_Exercise_
The answer is every line in the data below that contains the word "nasze".

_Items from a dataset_
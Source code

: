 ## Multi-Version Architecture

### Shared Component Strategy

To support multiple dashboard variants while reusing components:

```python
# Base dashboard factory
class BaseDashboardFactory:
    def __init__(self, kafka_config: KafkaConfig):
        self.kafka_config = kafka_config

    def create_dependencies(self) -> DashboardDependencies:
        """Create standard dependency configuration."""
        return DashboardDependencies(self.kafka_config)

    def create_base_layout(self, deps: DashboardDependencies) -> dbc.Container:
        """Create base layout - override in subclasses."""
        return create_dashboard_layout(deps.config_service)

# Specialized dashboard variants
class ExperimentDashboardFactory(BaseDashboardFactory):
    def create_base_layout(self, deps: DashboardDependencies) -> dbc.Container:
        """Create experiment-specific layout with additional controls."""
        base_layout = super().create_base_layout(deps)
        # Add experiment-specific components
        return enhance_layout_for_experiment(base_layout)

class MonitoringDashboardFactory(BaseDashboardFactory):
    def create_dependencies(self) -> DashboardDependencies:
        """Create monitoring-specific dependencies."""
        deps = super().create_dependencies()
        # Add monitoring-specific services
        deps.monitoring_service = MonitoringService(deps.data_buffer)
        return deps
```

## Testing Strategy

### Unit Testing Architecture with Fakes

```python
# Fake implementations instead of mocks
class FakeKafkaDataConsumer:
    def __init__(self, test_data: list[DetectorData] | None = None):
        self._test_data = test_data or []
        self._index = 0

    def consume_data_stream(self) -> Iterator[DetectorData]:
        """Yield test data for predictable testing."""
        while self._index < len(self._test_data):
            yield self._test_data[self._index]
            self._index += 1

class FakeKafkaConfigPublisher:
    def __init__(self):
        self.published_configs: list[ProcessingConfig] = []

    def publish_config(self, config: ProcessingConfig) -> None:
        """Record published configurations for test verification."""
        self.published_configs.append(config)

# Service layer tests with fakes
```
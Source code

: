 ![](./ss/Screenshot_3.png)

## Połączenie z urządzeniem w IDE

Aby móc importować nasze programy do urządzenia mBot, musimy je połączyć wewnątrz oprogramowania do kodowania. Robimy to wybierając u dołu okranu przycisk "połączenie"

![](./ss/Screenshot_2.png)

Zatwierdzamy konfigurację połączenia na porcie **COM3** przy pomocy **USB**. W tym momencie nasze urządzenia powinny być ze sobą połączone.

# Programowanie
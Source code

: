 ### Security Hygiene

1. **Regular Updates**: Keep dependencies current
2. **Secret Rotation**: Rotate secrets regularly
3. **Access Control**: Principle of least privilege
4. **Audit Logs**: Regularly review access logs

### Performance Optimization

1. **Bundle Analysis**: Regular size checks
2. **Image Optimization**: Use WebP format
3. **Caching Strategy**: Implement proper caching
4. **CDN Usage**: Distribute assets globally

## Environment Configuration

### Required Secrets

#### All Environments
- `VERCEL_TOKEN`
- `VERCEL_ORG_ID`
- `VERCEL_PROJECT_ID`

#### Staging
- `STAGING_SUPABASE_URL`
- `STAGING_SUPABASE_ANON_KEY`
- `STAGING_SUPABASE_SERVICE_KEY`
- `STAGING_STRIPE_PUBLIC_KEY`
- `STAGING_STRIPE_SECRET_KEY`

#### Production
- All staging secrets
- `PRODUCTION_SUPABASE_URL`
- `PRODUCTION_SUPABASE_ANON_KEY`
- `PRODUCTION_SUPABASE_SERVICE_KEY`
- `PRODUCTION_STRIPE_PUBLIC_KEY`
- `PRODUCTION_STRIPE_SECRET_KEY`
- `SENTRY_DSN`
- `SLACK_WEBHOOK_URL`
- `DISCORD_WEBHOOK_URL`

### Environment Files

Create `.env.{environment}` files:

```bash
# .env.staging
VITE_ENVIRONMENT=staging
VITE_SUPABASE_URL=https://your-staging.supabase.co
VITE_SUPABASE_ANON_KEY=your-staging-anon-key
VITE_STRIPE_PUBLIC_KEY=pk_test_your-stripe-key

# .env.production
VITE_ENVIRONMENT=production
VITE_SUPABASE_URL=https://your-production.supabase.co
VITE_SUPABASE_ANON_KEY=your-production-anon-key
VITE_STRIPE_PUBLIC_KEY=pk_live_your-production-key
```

_Answer_
Aby móc importować nasze programy do urządzenia mBot, musimy je połączyć wewnątrz oprogramowania do kodowania. Robimy to wybierając u dołu okranu przycisk "połączenie"
Zatwierdzamy konfigurację połączenia na porcie **COM3** przy pomocy **USB**. W tym momencie nasze urządzenia powinny być ze sobą połączone.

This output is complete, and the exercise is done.